Can't convert to char in ? : operator

Question

I want to give user with 2 choices which are whether reading the node in alphabets or numbers. It will say something like "From node A to B" or "From node 1 to 2". So I wrote codes like the //2 code(I want to make it simple so I let the condition to be "true"). But the result is "66" instead of "B". However, the //1 code works fine. How can I wrote the code that allows me to change the letter and display correctly the way I want? Thanks.

System.out.println(true?(char)(65+1):65);//1

int a=65;
System.out.println(true?(char)(65+1):a);//2

Results

B
66

*Try to make it clearer: I want to make a loop to print out

From node A to node B
From node A to node C
From node A to node D
...

So I will write

for (int i=1;i<26;i++)System.out.println("From node A to node "+ (char)(65+i));

But I also want to make it able to print out this if user decide to:

From node 1 to node 2
From node 1 to node 3
From node 1 to node 4
...

So, I make a question about the format the user wants as a boolean format variable. And I edit the code to be

boolean format=true;//I simplify it    
for (int i=1;i<26;i++)System.out.println("From node "+(format?"A":1)+ " to node "+ (format?(char)(65+i):i));

Here is there result

From node A to node 66
From node A to node 67
From node A to node 68
...

This is not what I want. It should be "From node A to node B", etc... I changed the short type in //2 to int as recommended, but it(type) is not the point I'm asking. So please don't mind it.

Answer 1

I can't understand what you're trying to achieve (and why you're using short variables), but the behavior you're observing is explained in the Java Language Specification :

If one of the operands is of type T where T is byte, short, or char, and the other operand is a constant expression (§15.28) of type int whose value is representable in type T, then the type of the conditional expression is T.

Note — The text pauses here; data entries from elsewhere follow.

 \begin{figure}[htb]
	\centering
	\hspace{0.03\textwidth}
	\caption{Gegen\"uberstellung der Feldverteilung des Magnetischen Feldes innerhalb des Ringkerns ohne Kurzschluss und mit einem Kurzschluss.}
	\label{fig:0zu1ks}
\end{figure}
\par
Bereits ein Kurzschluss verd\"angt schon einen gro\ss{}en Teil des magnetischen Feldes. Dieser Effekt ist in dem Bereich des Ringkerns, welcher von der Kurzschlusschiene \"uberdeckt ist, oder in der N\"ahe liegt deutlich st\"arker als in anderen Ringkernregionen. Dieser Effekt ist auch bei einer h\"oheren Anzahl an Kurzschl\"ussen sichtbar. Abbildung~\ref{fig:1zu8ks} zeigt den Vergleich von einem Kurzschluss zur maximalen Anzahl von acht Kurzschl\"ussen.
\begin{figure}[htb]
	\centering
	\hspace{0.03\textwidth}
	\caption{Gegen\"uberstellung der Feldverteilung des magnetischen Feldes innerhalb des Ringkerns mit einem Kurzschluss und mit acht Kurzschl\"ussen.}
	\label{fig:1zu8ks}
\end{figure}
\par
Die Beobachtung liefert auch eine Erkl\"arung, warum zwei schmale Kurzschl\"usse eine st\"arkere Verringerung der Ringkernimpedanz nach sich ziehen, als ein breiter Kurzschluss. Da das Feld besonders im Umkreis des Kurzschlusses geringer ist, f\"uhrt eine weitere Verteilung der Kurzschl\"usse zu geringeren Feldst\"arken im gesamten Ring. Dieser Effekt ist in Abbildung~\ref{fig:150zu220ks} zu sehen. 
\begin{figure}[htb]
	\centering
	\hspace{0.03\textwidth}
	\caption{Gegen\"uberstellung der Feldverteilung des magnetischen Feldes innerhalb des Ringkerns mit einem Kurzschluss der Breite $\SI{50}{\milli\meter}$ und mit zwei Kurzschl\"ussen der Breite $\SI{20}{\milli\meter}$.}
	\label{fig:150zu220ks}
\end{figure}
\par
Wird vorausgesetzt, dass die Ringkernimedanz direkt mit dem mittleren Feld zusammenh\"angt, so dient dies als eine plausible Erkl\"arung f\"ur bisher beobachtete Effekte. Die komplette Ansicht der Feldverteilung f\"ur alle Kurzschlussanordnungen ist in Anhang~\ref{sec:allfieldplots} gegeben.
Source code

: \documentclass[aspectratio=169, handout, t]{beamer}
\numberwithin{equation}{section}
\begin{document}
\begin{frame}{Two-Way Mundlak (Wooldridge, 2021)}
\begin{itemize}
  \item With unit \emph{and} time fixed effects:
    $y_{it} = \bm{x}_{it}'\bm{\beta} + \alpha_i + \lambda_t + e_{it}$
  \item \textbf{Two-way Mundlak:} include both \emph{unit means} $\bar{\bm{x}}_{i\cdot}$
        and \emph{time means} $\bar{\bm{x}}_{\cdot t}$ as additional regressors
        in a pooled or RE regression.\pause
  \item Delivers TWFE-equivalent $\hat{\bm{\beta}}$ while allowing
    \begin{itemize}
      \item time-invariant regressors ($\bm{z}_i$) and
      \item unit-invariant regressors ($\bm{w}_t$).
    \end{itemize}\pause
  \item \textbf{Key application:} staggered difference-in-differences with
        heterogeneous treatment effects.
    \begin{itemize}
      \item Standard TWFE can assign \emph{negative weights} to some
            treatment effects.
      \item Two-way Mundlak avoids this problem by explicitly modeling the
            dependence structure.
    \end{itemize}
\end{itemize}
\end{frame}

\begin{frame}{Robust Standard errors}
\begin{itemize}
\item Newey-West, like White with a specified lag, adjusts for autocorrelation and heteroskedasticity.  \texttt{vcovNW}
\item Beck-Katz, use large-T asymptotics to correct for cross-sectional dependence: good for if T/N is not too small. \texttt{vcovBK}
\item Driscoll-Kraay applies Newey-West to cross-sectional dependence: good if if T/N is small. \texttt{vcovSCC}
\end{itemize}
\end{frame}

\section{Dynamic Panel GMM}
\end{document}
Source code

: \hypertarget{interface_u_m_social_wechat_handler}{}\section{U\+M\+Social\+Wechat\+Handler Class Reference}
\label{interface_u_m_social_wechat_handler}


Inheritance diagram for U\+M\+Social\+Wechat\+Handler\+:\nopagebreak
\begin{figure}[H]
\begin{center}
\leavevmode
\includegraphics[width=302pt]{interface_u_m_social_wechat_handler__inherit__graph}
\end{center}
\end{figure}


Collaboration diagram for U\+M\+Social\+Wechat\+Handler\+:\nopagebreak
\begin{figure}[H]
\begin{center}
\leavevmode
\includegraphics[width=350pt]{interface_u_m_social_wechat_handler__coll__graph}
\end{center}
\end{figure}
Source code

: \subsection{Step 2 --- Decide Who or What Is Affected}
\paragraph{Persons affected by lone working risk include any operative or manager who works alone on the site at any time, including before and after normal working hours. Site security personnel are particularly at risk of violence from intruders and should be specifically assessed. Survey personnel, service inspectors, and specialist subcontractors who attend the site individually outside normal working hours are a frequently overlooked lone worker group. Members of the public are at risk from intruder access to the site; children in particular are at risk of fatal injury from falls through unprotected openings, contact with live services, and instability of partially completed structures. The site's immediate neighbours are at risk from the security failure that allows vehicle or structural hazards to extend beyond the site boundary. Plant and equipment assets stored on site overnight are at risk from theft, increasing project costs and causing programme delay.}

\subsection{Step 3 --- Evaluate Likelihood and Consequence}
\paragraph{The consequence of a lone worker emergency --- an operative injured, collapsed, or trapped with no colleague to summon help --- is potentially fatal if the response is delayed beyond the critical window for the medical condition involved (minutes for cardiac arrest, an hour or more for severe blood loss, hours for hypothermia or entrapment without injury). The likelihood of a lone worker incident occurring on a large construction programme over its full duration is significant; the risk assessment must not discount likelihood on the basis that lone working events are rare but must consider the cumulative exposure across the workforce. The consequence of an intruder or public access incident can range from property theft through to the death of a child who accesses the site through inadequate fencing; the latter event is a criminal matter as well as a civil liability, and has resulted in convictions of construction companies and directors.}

That explains what you see in the first example: 65 is a constant expression of type int, (char)(65+1) is a char, and the type of the ternary expression is thus char.

Otherwise, binary numeric promotion (§5.6.2) is applied to the operand types, and the type of the conditional expression is the promoted type of the second and third operands.

That explains what you see in the second example: one is of type short and the other is of type char: they're both promoted to int and the result is thus of type int.

To do what you want to achieve, I'd do something like:

private String formatNode(int node) {
    return formatAsInteger ? Integer.toString(node + 1) : Character.toString((char) (node + 'A'));
}

// ...

for (int i = 1; i < 26; i++) {
    System.out.println("From node " + formatNode(0) + " to node " + formatNode(i));
} 

Answer 2

There are two problems in your code, different types for the second and third expressions in the ?:, and dead code due to the use of true . I fixed the first problem two different ways. The first println selects between two int expressions, and casts the result to char . The second cases each of the selected expressions. I fixed the second problem by using a boolean whose value the compiler does not know.

public class Test {
  public static void main(String[] args) {
    boolean test = args.length < 1;
    System.out.println((char) (test ? (65 + 1) : 65));
    System.out.println(test ? (char) (65 + 1) : (char) 65);
  }
}

Answer 3

Try :

System.out.println(true?(char)(65+1):65);//1

char a=65;
System.out.println(true?(char)(65+1):a);//2

Answer 4

If I understand your question correctly, this is what you should write:

System.out.println((char)(false?(65+1):65));

You need to cast the result.